L’istidina è indispensabile per costituire il castone di aminoacidi necessari per formare la globina, che è la struttura atta a mantenere il ferro (l’eme) al suo centro. Questa conformazione serve per rendere l’eme dell’emoglobina efficiente negli scambi, cioè nell’acquisire ossigeno dal polmone e cederlo alla mioglobina nel muscolo.
Purtroppo, noi italiani abbiamo trista fama nel mondo per essere stati antesignani nell’uso dell’eritropoietina a scopo di doping, molecola con effetti ormonali. L’eritropoietina stimola non solo la sintesi di più globuli rossi, ma aumenta anche l’efficienza con la quale l’ossigeno viene immagazzinato nel muscolo. Da cui la diffusione negli sport di durata (ciclismo, maratona) e che si svolgano in altitudine, come lo sci di fondo.

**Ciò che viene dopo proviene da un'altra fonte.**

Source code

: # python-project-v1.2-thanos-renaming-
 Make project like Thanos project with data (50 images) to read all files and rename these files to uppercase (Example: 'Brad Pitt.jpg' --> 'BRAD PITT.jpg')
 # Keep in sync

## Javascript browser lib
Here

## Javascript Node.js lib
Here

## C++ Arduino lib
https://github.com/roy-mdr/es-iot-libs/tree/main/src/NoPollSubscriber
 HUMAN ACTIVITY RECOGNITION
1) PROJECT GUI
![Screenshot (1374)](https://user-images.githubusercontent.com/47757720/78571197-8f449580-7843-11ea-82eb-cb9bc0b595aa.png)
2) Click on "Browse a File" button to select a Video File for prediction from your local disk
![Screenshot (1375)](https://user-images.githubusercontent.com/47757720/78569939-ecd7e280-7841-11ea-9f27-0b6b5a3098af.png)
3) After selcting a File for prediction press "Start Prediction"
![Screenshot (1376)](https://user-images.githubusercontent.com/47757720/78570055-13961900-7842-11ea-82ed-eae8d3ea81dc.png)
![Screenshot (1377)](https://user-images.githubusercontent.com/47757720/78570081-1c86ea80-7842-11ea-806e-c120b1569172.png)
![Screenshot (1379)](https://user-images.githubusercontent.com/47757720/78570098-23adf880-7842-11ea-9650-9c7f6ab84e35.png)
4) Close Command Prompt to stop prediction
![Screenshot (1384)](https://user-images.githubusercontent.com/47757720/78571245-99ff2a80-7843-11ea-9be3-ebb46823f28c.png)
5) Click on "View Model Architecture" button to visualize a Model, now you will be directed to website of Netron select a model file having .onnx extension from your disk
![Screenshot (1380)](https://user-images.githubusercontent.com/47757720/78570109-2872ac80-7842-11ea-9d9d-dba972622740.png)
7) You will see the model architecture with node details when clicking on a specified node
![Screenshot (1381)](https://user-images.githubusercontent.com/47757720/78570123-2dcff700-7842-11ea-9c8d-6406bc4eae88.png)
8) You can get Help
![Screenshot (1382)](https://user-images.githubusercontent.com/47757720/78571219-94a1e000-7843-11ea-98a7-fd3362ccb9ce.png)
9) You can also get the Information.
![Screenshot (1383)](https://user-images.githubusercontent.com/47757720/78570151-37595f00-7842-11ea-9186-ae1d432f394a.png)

Grazie a indecenti personaggi che non solo hanno lucrato sugli atleti, ma che cercavano anche di accreditarsi come scienziati godiamo di pessima fama nel mondo.
Per tornare all’allenamento, bisogna avere non solo un muscolo efficiente a produrre energia, ma anche un fegato capace di mantenere costante il glucosio, che al muscolo serve per contrarsi e utilizzare al meglio l’ossigeno a disposizione.
Allenarsi intensamente a digiuno 2-3 volte alla settimana è un trucco magnifico per rendere il fegato allenato a trasformare aminoacidi in glucosio, aumentando il patrimonio di enzimi capaci di attivare con efficienza questa via metabolica.